Things You Might Want to Know: Christian Fiction
Source of Book: Publicist provided a copy for review
You can read the First chapter here:
All of Chicago wanted to flee the blizzard they’d awakened to. Sometime after midnight the sky exploded with snowflakes. Icy white parachutists fell from their celestial perch as innocently as doves. The year’s last snowstorm tucked the city in with a white blanket knitted through the long winter’s night.
When I reached the American Airlines check-in, I hoisted one of my two black canvas bags onto the scale for the ticket agent.
“Harper Gray?” she asked, confirming my reservation.
She returned my driver’s license, dropping her gaze to the workstation and tapping my information into the system. At the kiosk next to me, a large Texan with a silver rodeo buckle typed on his iPhone with his thumbs, mumbling something about checking the weather in Dallas.
Computers, I thought. What don’t we use them for?
It was obvious how many of my fellow travelers were heading somewhere for the New Year’s Eve festivities. I couldn’t help but eavesdrop on a cluster of merry college students reveling in their Christmas
break. They joked and chattered, mentioning Times Square, unbothered by long lines or the imminent threat of weather delays. At thirty, almost thirty-one, I could no longer relate to their carefree lifestyle. Too much water under the bridge, most of it dark and all of it numbing.

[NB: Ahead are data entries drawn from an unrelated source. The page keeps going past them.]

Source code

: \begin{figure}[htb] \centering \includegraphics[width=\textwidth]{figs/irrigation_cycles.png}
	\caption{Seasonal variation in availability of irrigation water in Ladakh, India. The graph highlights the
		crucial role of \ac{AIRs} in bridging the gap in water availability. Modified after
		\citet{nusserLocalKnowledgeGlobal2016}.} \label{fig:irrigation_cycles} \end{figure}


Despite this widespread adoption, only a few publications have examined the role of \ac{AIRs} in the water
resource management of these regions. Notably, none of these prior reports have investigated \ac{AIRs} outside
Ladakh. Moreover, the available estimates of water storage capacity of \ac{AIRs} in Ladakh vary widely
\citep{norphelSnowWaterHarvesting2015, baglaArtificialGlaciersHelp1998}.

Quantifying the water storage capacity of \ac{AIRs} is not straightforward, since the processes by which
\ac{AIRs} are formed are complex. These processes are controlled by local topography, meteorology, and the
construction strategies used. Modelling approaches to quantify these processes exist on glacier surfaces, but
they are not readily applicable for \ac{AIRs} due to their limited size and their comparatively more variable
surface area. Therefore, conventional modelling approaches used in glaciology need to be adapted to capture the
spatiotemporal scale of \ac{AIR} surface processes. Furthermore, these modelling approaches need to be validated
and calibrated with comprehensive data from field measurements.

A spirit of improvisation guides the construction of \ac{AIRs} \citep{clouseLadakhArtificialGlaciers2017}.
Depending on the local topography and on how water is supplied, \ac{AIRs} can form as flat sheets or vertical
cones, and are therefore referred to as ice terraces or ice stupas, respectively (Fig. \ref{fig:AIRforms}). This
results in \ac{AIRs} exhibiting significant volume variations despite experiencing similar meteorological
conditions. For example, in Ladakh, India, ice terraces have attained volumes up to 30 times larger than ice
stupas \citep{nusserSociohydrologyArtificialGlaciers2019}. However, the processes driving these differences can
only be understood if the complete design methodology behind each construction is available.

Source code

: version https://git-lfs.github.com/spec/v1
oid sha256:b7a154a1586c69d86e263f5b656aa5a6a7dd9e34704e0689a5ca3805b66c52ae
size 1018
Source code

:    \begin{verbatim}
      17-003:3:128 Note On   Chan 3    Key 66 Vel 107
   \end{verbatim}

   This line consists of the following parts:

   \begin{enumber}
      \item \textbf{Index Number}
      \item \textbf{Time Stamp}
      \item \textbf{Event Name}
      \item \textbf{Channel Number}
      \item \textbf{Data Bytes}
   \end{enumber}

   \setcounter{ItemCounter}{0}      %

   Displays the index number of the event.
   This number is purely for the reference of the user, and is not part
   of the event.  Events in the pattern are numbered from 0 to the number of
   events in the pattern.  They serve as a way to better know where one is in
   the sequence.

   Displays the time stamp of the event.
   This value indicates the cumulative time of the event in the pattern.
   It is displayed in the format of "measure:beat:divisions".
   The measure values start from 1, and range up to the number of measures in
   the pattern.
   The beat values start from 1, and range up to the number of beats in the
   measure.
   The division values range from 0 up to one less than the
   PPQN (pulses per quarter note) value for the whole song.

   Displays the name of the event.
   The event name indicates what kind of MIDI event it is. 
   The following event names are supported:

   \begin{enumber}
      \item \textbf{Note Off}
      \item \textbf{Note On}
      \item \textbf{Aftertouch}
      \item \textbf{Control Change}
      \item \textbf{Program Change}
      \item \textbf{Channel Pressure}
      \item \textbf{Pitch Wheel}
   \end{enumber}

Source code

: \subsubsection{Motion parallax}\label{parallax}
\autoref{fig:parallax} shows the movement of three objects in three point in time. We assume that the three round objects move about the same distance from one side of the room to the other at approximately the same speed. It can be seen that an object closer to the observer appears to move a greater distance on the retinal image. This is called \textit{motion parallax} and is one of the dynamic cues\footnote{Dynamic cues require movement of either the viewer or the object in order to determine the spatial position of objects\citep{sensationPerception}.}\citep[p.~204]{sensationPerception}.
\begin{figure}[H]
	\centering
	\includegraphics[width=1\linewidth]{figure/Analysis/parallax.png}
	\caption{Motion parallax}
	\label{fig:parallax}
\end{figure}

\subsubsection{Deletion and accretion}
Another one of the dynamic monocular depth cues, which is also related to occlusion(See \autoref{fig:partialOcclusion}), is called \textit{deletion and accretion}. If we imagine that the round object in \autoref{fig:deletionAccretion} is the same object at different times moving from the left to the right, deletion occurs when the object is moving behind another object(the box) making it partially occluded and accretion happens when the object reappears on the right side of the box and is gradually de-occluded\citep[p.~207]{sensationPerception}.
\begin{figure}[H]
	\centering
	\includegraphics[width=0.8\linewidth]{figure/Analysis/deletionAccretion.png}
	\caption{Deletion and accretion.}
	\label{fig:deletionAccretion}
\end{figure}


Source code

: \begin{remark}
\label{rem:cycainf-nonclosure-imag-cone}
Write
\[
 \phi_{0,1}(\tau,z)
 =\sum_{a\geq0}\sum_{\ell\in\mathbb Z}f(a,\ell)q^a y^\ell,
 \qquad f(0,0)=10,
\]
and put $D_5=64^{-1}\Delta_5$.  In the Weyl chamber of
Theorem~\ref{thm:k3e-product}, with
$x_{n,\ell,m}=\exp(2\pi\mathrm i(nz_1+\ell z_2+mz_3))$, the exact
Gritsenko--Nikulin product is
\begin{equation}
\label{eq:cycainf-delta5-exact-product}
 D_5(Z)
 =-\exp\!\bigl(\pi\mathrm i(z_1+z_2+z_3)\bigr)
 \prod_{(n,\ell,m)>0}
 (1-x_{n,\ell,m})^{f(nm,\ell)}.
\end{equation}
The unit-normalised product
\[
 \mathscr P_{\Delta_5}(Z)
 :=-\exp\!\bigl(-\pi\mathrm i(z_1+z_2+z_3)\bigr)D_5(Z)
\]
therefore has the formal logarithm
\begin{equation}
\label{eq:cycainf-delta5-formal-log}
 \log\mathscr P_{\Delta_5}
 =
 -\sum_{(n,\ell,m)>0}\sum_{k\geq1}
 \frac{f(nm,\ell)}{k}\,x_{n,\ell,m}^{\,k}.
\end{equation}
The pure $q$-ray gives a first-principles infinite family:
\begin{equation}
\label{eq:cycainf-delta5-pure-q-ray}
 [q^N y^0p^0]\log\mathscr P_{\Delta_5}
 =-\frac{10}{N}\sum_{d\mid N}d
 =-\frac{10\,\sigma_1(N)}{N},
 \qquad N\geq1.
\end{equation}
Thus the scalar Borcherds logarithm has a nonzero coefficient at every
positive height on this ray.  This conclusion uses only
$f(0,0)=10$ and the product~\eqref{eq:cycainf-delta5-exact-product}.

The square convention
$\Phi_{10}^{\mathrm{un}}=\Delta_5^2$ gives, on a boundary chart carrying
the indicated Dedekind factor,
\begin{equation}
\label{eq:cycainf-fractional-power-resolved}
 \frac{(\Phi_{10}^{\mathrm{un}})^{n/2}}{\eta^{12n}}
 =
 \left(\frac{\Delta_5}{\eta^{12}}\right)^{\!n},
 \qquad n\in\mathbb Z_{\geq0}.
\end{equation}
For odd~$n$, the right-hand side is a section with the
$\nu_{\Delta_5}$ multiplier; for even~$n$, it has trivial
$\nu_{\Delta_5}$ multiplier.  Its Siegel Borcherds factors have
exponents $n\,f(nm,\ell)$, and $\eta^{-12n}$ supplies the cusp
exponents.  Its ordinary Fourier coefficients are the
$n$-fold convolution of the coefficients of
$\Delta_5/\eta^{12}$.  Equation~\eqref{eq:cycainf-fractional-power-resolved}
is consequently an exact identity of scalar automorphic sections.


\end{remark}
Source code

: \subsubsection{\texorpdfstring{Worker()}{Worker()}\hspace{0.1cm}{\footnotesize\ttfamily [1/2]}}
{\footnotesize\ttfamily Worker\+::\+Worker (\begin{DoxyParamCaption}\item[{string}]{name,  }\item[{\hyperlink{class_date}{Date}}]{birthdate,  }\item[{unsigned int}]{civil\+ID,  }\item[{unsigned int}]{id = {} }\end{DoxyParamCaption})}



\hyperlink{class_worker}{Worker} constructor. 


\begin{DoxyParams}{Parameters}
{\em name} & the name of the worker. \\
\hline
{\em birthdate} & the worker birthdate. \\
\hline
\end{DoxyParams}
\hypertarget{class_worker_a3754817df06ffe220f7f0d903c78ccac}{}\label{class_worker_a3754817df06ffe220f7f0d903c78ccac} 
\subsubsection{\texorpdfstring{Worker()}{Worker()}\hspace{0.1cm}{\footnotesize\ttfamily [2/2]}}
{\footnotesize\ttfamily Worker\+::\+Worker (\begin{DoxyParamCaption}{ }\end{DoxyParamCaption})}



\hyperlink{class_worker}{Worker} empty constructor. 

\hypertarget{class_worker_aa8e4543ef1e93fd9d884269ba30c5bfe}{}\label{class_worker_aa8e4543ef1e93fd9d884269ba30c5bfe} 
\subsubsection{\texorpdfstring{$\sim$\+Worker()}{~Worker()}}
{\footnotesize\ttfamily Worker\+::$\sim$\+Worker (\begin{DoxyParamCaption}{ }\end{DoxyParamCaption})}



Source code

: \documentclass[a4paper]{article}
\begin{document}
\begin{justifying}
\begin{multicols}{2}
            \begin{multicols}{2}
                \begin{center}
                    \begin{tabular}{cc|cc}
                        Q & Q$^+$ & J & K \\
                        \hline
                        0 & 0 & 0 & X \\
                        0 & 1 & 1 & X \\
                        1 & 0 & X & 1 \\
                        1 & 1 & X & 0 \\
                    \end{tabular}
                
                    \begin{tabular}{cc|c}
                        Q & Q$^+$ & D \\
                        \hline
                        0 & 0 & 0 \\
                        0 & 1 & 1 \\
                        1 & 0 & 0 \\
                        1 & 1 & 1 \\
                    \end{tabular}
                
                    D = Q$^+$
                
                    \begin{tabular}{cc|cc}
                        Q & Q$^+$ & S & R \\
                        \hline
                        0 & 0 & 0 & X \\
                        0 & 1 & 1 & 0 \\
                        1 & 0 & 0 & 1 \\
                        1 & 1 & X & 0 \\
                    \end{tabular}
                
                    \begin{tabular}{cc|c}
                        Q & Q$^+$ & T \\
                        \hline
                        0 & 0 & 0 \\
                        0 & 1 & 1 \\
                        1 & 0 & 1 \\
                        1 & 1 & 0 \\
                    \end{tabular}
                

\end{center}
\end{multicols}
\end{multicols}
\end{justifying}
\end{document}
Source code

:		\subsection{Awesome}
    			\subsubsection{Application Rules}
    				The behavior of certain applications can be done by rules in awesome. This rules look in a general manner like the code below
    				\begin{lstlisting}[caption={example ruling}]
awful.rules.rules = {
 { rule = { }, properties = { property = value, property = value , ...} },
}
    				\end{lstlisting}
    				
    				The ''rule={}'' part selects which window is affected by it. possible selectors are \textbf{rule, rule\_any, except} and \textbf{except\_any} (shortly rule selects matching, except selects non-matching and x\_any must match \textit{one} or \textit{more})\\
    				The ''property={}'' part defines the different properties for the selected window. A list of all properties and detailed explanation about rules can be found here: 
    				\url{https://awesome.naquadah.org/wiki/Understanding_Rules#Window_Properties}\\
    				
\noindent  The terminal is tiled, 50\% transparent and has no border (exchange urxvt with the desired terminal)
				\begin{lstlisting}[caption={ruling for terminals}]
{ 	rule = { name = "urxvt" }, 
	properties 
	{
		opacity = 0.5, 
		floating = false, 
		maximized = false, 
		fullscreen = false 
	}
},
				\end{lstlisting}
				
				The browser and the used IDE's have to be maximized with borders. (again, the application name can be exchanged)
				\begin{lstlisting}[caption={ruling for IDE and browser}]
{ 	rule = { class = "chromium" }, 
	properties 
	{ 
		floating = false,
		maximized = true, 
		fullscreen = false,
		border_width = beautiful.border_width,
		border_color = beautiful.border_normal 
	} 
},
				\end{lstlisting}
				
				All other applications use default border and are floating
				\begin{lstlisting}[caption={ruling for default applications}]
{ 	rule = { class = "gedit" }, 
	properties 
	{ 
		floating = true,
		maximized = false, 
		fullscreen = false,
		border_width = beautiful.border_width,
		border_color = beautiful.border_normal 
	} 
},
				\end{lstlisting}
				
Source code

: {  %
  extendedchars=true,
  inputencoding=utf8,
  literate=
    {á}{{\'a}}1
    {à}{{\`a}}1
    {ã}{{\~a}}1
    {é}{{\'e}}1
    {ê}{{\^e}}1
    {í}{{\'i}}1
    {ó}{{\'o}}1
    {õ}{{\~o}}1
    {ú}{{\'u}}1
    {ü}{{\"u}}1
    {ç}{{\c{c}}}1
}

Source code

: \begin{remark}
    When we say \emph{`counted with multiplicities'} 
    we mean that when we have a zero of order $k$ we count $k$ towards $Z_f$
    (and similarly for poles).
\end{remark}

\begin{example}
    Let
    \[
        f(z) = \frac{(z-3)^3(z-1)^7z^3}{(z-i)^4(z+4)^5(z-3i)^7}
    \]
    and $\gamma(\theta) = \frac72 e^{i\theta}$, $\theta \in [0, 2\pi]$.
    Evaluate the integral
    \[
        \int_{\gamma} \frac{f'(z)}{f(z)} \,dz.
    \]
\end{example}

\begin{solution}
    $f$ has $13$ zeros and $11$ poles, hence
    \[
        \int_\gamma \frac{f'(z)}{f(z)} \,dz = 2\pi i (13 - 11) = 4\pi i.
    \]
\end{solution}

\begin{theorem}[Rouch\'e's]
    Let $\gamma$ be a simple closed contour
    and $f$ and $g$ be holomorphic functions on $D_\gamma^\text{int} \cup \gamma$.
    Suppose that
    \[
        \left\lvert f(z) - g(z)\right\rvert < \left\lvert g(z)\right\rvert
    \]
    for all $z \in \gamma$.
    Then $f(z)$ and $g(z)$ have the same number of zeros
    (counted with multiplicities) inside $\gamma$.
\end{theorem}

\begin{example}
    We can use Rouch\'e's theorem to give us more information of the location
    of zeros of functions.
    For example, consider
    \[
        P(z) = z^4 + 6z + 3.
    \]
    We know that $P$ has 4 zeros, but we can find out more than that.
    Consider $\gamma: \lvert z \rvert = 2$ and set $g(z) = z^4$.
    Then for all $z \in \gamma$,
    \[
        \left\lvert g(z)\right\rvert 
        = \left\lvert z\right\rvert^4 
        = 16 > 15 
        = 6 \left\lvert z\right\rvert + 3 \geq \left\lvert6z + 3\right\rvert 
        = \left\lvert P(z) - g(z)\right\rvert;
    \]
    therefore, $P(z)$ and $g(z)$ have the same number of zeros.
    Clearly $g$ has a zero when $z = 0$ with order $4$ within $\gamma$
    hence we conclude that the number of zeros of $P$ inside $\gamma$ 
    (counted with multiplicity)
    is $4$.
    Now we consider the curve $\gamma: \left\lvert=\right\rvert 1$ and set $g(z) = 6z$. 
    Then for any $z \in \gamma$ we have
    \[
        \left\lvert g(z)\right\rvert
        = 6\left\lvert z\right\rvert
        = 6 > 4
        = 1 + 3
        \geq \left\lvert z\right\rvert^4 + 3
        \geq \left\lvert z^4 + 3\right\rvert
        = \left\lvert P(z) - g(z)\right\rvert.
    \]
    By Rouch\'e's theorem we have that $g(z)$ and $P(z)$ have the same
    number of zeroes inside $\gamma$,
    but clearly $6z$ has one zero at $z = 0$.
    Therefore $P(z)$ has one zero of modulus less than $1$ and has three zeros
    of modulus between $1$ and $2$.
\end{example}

“Here you are,” the ticket agent said, handing me a boarding pass still warm from the printer. I fumbled with my things, stuffing my photo ID into my wallet as a mother and her young son squeezed in next to me. The crowd current swept me away from the ticket counter, denying me a chance to ask the agent the one question I most wanted answered.
Is anyone flying out of here this morning?
I rolled my carry-on through the main concourse. I’d used the small black Samsonite for so many trips, I thought the airlines should paste labels on it like an old vaudevillian’s steamer trunk. A row of display monitors hung from a galvanized pipe, cobalt blue icicles glowing all the brighter in the dark and windowless hallway. I joined a beleaguered crowd of gawkers studying the departure screens. Their collective moans of frustration confirmed what I already knew. My flight—indeed, all flights out of O’Hare—was:
I pinched my eyes shut. This was not what I needed. Not today, not today of all days. I absolutely had to be in New York by 1:30 p.m. Did my life depend upon it? Yes, as a matter of fact, it did.